Study Links Depression to Premature Death in Seniors with Diabetes
Researchers have previously found that seniors with diabetes or depression have a higher risk of death than seniors without either one of the two conditions. In a new study led by researchers from the University of California Los Angeles (UCLA), the team examined the effects of suffering from both health conditions on the risk of premature death in older individuals. They reported that diabetic seniors who are also depressed have an even greater risk of dying early in comparison to seniors of the same age that do not have depression.

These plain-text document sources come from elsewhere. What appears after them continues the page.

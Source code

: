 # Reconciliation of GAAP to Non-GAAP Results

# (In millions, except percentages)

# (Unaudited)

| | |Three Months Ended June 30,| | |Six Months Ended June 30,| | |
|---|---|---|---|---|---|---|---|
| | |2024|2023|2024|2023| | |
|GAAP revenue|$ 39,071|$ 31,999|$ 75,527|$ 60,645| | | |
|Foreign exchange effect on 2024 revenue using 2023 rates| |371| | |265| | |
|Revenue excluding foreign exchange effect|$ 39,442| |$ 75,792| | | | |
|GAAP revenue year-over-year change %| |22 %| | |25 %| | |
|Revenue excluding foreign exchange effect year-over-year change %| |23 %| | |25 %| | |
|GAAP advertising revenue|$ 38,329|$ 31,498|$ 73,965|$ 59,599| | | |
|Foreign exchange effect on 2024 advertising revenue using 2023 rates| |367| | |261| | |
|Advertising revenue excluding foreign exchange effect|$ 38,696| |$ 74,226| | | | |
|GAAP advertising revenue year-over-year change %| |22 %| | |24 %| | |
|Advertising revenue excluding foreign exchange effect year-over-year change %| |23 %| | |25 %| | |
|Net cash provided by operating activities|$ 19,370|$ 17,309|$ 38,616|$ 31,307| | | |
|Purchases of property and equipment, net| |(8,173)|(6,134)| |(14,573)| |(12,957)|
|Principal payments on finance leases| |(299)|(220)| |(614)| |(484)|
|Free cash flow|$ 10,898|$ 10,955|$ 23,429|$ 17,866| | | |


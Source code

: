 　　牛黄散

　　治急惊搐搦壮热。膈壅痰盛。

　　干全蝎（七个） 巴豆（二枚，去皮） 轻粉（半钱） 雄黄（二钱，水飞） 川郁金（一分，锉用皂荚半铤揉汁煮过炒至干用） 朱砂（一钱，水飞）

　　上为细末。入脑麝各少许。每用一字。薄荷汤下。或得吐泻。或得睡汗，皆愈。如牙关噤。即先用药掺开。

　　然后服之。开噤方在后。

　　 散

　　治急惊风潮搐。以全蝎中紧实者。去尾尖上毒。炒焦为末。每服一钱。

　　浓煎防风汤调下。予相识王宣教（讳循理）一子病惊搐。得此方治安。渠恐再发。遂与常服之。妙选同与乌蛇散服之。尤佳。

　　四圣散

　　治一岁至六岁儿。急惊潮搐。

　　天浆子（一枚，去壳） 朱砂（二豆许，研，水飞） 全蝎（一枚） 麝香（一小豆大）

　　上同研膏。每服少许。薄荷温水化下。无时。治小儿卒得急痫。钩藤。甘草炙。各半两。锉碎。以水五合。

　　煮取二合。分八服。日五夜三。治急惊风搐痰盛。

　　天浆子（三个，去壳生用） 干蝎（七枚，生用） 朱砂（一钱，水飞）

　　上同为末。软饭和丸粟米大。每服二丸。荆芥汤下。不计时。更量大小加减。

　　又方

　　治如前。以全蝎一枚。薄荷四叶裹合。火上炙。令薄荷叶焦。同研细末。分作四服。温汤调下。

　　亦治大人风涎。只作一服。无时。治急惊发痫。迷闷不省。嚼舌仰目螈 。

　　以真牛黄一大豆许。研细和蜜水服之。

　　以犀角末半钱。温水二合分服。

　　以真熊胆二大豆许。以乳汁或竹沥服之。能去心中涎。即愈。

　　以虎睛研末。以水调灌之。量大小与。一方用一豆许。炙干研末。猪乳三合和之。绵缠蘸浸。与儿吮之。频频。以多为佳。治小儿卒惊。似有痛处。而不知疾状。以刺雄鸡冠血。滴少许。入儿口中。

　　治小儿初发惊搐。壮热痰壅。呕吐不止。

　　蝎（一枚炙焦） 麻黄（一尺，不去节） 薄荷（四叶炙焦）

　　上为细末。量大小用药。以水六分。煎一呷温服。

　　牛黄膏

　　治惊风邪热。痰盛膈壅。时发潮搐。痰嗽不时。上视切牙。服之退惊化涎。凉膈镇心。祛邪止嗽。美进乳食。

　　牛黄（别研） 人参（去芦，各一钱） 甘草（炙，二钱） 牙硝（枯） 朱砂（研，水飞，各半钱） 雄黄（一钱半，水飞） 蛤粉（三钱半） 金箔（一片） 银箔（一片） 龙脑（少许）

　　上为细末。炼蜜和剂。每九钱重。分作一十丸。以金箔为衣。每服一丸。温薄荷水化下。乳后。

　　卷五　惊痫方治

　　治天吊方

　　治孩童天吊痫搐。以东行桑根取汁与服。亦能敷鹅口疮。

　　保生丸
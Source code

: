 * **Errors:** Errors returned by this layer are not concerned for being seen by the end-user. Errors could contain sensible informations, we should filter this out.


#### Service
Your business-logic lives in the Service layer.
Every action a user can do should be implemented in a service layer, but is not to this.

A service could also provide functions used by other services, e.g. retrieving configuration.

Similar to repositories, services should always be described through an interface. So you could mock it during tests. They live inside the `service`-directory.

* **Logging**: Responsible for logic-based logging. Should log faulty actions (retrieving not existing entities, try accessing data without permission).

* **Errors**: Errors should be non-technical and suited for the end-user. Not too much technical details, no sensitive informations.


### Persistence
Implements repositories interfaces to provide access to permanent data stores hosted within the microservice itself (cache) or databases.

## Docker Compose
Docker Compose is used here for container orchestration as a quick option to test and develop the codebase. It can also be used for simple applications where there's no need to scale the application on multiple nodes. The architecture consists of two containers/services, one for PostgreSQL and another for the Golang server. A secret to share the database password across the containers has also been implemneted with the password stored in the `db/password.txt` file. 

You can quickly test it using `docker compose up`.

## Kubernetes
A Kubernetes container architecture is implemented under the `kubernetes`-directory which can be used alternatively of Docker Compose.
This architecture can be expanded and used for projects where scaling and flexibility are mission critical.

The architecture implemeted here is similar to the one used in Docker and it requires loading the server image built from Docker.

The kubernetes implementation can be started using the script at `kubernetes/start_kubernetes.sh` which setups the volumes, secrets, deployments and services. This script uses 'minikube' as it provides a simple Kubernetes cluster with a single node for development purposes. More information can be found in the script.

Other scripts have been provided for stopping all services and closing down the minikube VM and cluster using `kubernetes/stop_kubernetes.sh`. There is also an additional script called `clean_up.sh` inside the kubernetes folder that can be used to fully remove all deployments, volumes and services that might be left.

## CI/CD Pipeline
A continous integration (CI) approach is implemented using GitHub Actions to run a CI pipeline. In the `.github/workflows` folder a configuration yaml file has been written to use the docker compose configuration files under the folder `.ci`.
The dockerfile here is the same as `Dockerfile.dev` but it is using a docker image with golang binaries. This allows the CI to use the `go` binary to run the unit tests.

For this study, the researchers analyzed data on 3,341 diabetic participants taken from the Translating Research Into Action for Diabetes study, which gathered medical information via health insurance claims, medical chart and phone interviews. The study covered 10 different health plans from eight states within the U.S. 1,402 of the participants were aged 65 and older whereas 1,939 participants were between the ages of 18 and 64. The participants were given a baseline interview at the start of the study. A follow-up survey was administered six to seven years later. The researchers also calculated the participant's mortality risk.
The researchers discovered that people who had diabetes and depression were 49 percent more likely to die prematurely when compared to diabetic people without depression. This correlation was even stronger when the researchers looked at older individuals. Diabetic seniors with depression were 78 percent more likely to die early in comparison to diabetic seniors without depression. The researchers accounted for age, gender, race, ethnicity, income, and co-morbidities. The team noted that they did not control for non-medicinal forms of treatments for depression, such as therapy.
"We found that depression mainly increases the risk of mortality among older persons with diabetes," said study's lead author, Lindsay Kimbro, project director in the division of general internal medicine and health services research at the David Geffen School of Medicine at UCLA, reported in the press release. "Although depression is an important clinical problem for people of all ages, when you split the different age groups, depression in the younger group doesn't lead to increased mortality six to seven years later."
The study was published in the Journal of the American Geriatrics Society.